Nowadays, picture and video media apps such as Twitter and Vine have become increasingly popular with the new wave of social networking and technology. With this discovery, teens and young adults have discovered new ways to communicate with friends, like pictures or articles, and even display their own content. In these instances, social media can be harmless, but for one Colorado school Instagram is for more than just snapping selfies.
At Cañon City High School, activities such as parties and football games are normal aspects of everyday life as adolescents. Of course communication is a large part of teen interactment, and with phones at their disposal it’s quite easy to send a ten-second invitation to the park for the weekend. At Cañon City high school, a few creative teens decided to turn the use of an innocent photo sharing app into one of the largest scandals the school has ever seen.
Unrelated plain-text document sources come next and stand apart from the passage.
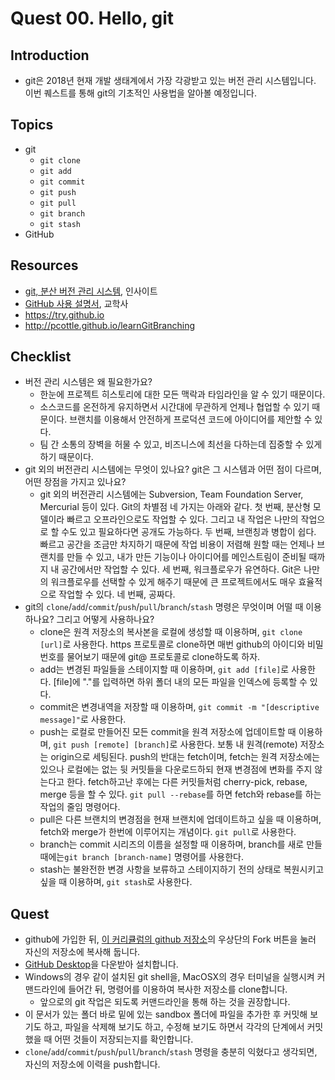 # Quest 00. Hello, git


## Introduction
* git은 2018년 현재 개발 생태계에서 가장 각광받고 있는 버전 관리 시스템입니다. 이번 퀘스트를 통해 git의 기초적인 사용법을 알아볼 예정입니다.

## Topics
* git
  * `git clone`
  * `git add`
  * `git commit`
  * `git push`
  * `git pull`
  * `git branch`
  * `git stash`
* GitHub

## Resources
* [git, 분산 버전 관리 시스템](http://www.yes24.com/24/goods/3676100?scode=032&OzSrank=1), 인사이트
* [GitHub 사용 설명서](http://www.yes24.com/24/Goods/17638082?Acode=101), 교학사
* https://try.github.io
* http://pcottle.github.io/learnGitBranching

## Checklist
* 버전 관리 시스템은 왜 필요한가요?
  * 한눈에 프로젝트 히스토리에 대한 모든 맥락과 타임라인을 알 수 있기 때문이다.
  * 소스코드를 온전하게 유지하면서 시간대에 무관하게 언제나 협업할 수 있기 때문이다. 브랜치를 이용해서 안전하게 프로덕션 코드에 아이디어를 제안할 수 있다.
  * 팀 간 소통의 장벽을 허물 수 있고, 비즈니스에 최선을 다하는데 집중할 수 있게 하기 때문이다.
* git 외의 버전관리 시스템에는 무엇이 있나요? git은 그 시스템과 어떤 점이 다르며, 어떤 장점을 가지고 있나요?
  * git 외의 버전관리 시스템에는 Subversion, Team Foundation Server, Mercurial 등이 있다. Git의 차별점 네 가지는 아래와 같다. 첫 번째, 분산형 모델이라 빠르고 오프라인으로도 작업할 수 있다. 그리고 내 작업은 나만의 작업으로 할 수도 있고 필요하다면 공개도 가능하다. 두 번째, 브랜칭과 병합이 쉽다. 빠르고 공간을 조금만 차지하기 때문에 작업 비용이 저렴해 원할 때는 언제나 브랜치를 만들 수 있고, 내가 만든 기능이나 아이디어를 메인스트림이 준비될 때까지 내 공간에서만 작업할 수 있다. 세 번째, 워크플로우가 유연하다. Git은 나만의 워크플로우를 선택할 수 있게 해주기 때문에 큰 프로젝트에서도 매우 효율적으로 작업할 수 있다. 네 번째, 공짜다.
* git의 `clone`/`add`/`commit`/`push`/`pull`/`branch`/`stash` 명령은 무엇이며 어떨 때 이용하나요? 그리고 어떻게 사용하나요?
  * clone은 원격 저장소의 복사본을 로컬에 생성할 때 이용하며, `git clone [url]`로 사용한다. https 프로토콜로 clone하면 매번 github의 아이디와 비밀번호를 물어보기 때문에 git@ 프로토콜로 clone하도록 하자.
  * add는 변경된 파일들을 스테이지할 때 이용하며, `git add [file]`로 사용한다. [file]에 "."를 입력하면 하위 폴더 내의 모든 파일을 인덱스에 등록할 수 있다.
  * commit은 변경내역을 저장할 때 이용하며, `git commit -m "[descriptive message]"`로 사용한다.
  * push는 로컬로 만들어진 모든 commit을 원격 저장소에 업데이트할 때 이용하며, `git push [remote] [branch]`로 사용한다. 보통 내 원격(remote) 저장소는 origin으로 세팅된다. push의 반대는 fetch이며, fetch는 원격 저장소에는 있으나 로컬에는 없는 뒷 커밋들을 다운로드하되 현재 변경점에 변화를 주지 않는다고 한다. fetch하고난 후에는 다른 커밋들처럼 cherry-pick, rebase, merge 등을 할 수 있다. `git pull --rebase`를 하면 fetch와 rebase를 하는 작업의 줄임 명령어다.
  * pull은 다른 브랜치의 변경점을 현재 브랜치에 업데이트하고 싶을 때 이용하며, fetch와 merge가 한번에 이루어지는 개념이다. `git pull`로 사용한다.
  * branch는 commit 시리즈의 이름을 설정할 때 이용하며, branch를 새로 만들 때에는`git branch [branch-name]` 명령어를 사용한다.  
  * stash는 불완전한 변경 사항을 보류하고 스테이지하기 전의 상태로 복원시키고 싶을 때 이용하며, `git stash`로 사용한다.


## Quest
* github에 가입한 뒤, [이 커리큘럼의 github 저장소](https://github.com/KnowRe/WebDevCurriculum)의 우상단의 Fork 버튼을 눌러 자신의 저장소에 복사해 둡니다.
* [GitHub Desktop](https://desktop.github.com/)을 다운받아 설치합니다.
* Windows의 경우 같이 설치된 git shell을, MacOSX의 경우 터미널을 실행시켜 커맨드라인에 들어간 뒤, 명령어를 이용하여 복사한 저장소를 clone합니다.
  * 앞으로의 git 작업은 되도록 커맨드라인을 통해 하는 것을 권장합니다.
* 이 문서가 있는 폴더 바로 밑에 있는 sandbox 폴더에 파일을 추가한 후 커밋해 보기도 하고, 파일을 삭제해 보기도 하고, 수정해 보기도 하면서 각각의 단계에서 커밋했을 때 어떤 것들이 저장되는지를 확인합니다.
* `clone`/`add`/`commit`/`push`/`pull`/`branch`/`stash` 명령을 충분히 익혔다고 생각되면, 자신의 저장소에 이력을 push합니다.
For hundreds of students, social media has been used to exchange racy images of themselves between their friends and classmates via “PhotoVault”. Photovault is an app used to send and receive photos that are only visible to you. With this information at their fingertips, the students decided to turn their snapshot-taking into a game, using a point system depending on the level of value the image held. Because of this, many students were pressured to take part in the game which slowly evolved it into a school-wide phenomenon. Within a few months, thousands of photographs were taken and the exchange system between classmates had exploded. With the scandal finally surfacing, a large percentage of the school’s population was suspended and many families have been hurt upon finding out that their children or their children’s classmates had participated in such a scandalous pastime.
So what does the SLA community think of such an ongoing trend? Most students deemed sexting as something that is simply not for school, or even for minors in general. “I don’t think it’s appropriate,” says sophomore Destiny Patton. “You shouldn’t be taking nude photos in school.”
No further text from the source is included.